A tradição também é posta a serviço do turismo, e as famílias emprestam o padrão de seus tartans para a confecção de mantos, boinas e cachecóis. Açoitada pelo vento e pela baixa temperatura que parecia ignorar o verão, parei para comprar um cachecol feito de lã de cordeiro. Acabei por escolher uma peça de fundo preto com listras em azul-marinho e verde. A etiqueta indicava o nome de Black Watch. Mais tarde, descobri a origem. Ele não vem de uma família, mas de um dos mais duros e famosos regimentos escoceses. Ele foi criado há vários séculos para atuar contra os ladrões de gado, e, como a cor preta predominava nos saiotes, ficou conhecido como a Virgília Negra. A história da Black Watch é contada no Castelo de Balhousie, erguido em 1478, em Perth. Registros do passado sangrento das Highlands estão por todos os lados.

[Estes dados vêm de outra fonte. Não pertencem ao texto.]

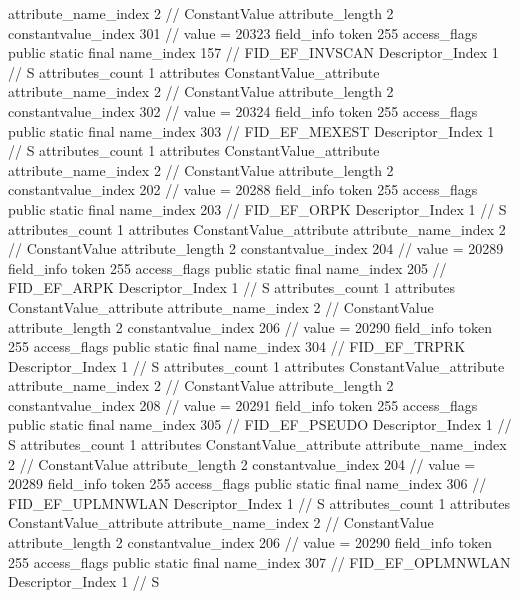 {{{{{{{					attribute_name_index	2		// ConstantValue
					attribute_length	2
					constantvalue_index	301		// value = 20323
				}
				}
			}
			field_info {
				token	255
				access_flags	public static final
				name_index	157		// FID_EF_INVSCAN
				Descriptor_Index	1		// S
				attributes_count	1
				attributes {
				ConstantValue_attribute {
					attribute_name_index	2		// ConstantValue
					attribute_length	2
					constantvalue_index	302		// value = 20324
				}
				}
			}
			field_info {
				token	255
				access_flags	public static final
				name_index	303		// FID_EF_MEXEST
				Descriptor_Index	1		// S
				attributes_count	1
				attributes {
				ConstantValue_attribute {
					attribute_name_index	2		// ConstantValue
					attribute_length	2
					constantvalue_index	202		// value = 20288
				}
				}
			}
			field_info {
				token	255
				access_flags	public static final
				name_index	203		// FID_EF_ORPK
				Descriptor_Index	1		// S
				attributes_count	1
				attributes {
				ConstantValue_attribute {
					attribute_name_index	2		// ConstantValue
					attribute_length	2
					constantvalue_index	204		// value = 20289
				}
				}
			}
			field_info {
				token	255
				access_flags	public static final
				name_index	205		// FID_EF_ARPK
				Descriptor_Index	1		// S
				attributes_count	1
				attributes {
				ConstantValue_attribute {
					attribute_name_index	2		// ConstantValue
					attribute_length	2
					constantvalue_index	206		// value = 20290
				}
				}
			}
			field_info {
				token	255
				access_flags	public static final
				name_index	304		// FID_EF_TRPRK
				Descriptor_Index	1		// S
				attributes_count	1
				attributes {
				ConstantValue_attribute {
					attribute_name_index	2		// ConstantValue
					attribute_length	2
					constantvalue_index	208		// value = 20291
				}
				}
			}
			field_info {
				token	255
				access_flags	public static final
				name_index	305		// FID_EF_PSEUDO
				Descriptor_Index	1		// S
				attributes_count	1
				attributes {
				ConstantValue_attribute {
					attribute_name_index	2		// ConstantValue
					attribute_length	2
					constantvalue_index	204		// value = 20289
				}
				}
			}
			field_info {
				token	255
				access_flags	public static final
				name_index	306		// FID_EF_UPLMNWLAN
				Descriptor_Index	1		// S
				attributes_count	1
				attributes {
				ConstantValue_attribute {
					attribute_name_index	2		// ConstantValue
					attribute_length	2
					constantvalue_index	206		// value = 20290
				}
				}
			}
			field_info {
				token	255
				access_flags	public static final
				name_index	307		// FID_EF_OPLMNWLAN
				Descriptor_Index	1		// S
}}}}}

Mas quem pensa que a unificação dos tronos deixou antigas rivalidades para trás, se engana. Os escoceses comemoraram intensamente a vitória de Tony Blair, o ex-primeiro-ministro britânico. Adolescente educado na Escócia, Blair prometeu mais liberdade para o norte da ilha, que agora deseja maior autonomia para o seu parlamento. Um indício de que a situação começou a mudar foi o retorno, em 1996, da Pedra do Destino. Há várias lendas envolvendo a sua origem. Segundo uma delas, a pedra teria vindo da Ásia Central no século IX. Outras contam que foi levada da Irlanda, no século VI. Algumas asseguram que foi confiada a São Patrício por homens santos de Israel; ou ainda que teria servido de travesseiro para Jacó. O certo é que ela era colocada sob o trono dos soberanos escoceses durante a coroação, até que Eduardo I mandou roubá-la, em 1292, para ser posta sob o trono inglês como um símbolo da supremacia sobre a Escócia.
Dizem que a Pedra do Destino abençoa a independência e a formação de nações nos lugares por onde passa. Se for verdade, os ventos da autonomia podem soprar mais uma vez sobre as terras do norte e sobre um povo de heróis que foi vencido, mas jamais conquistado.